• YOUR GOAL: From the listing below, pick out each line with the word "query".

• SOURCE MATERIAL:
Segment Open

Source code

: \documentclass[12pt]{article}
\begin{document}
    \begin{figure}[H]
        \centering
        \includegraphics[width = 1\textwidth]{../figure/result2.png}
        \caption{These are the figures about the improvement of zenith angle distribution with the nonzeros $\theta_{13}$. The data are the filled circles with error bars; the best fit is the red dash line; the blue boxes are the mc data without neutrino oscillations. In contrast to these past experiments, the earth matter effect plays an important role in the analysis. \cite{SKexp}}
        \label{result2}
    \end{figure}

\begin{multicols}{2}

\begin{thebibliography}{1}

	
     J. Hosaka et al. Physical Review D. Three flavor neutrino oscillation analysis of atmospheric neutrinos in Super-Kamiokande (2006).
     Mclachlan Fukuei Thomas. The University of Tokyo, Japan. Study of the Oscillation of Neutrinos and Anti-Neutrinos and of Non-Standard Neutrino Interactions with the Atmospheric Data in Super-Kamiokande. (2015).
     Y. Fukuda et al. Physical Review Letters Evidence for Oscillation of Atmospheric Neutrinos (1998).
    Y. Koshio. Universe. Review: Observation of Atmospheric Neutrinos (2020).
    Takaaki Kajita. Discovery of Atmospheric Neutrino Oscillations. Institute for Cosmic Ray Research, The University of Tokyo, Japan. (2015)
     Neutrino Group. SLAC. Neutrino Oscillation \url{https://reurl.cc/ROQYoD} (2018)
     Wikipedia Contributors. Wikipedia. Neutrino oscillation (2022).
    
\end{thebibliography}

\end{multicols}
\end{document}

Segment Closed
Segment Open

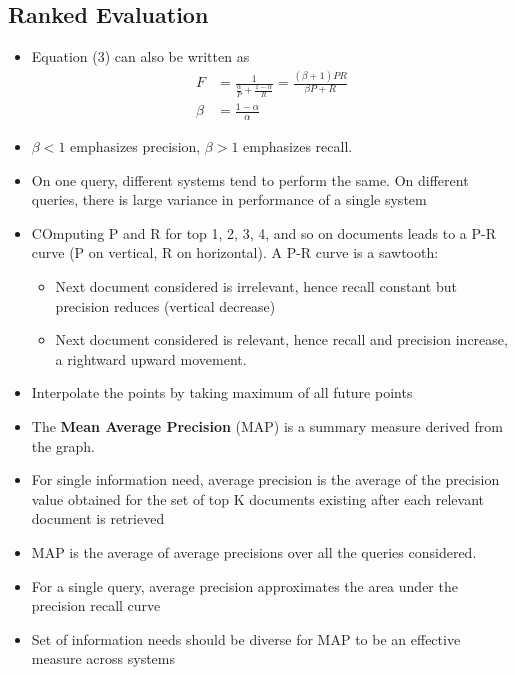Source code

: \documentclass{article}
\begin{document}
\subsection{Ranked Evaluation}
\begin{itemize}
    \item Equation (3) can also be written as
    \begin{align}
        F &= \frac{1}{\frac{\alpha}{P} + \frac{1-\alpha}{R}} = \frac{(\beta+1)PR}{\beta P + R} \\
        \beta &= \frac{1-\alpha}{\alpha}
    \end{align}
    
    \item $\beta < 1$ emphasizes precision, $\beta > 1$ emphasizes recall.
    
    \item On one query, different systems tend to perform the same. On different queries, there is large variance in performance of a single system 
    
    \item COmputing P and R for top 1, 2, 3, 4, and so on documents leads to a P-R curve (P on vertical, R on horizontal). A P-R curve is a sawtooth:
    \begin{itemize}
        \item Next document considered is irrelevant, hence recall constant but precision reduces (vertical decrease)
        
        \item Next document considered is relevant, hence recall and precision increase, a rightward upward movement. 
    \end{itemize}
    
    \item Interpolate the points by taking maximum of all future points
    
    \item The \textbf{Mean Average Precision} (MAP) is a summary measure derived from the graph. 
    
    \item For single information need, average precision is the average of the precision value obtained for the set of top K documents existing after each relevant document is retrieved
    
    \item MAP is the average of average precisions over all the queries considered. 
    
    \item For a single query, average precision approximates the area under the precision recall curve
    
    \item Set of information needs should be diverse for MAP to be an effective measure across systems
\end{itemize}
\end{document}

Segment Closed

• EXERCISE OUTPUT:
    \item On one query, different systems tend to perform the same. On different queries, there is large variance in performance of a single system 
    \item For a single query, average precision approximates the area under the precision recall curve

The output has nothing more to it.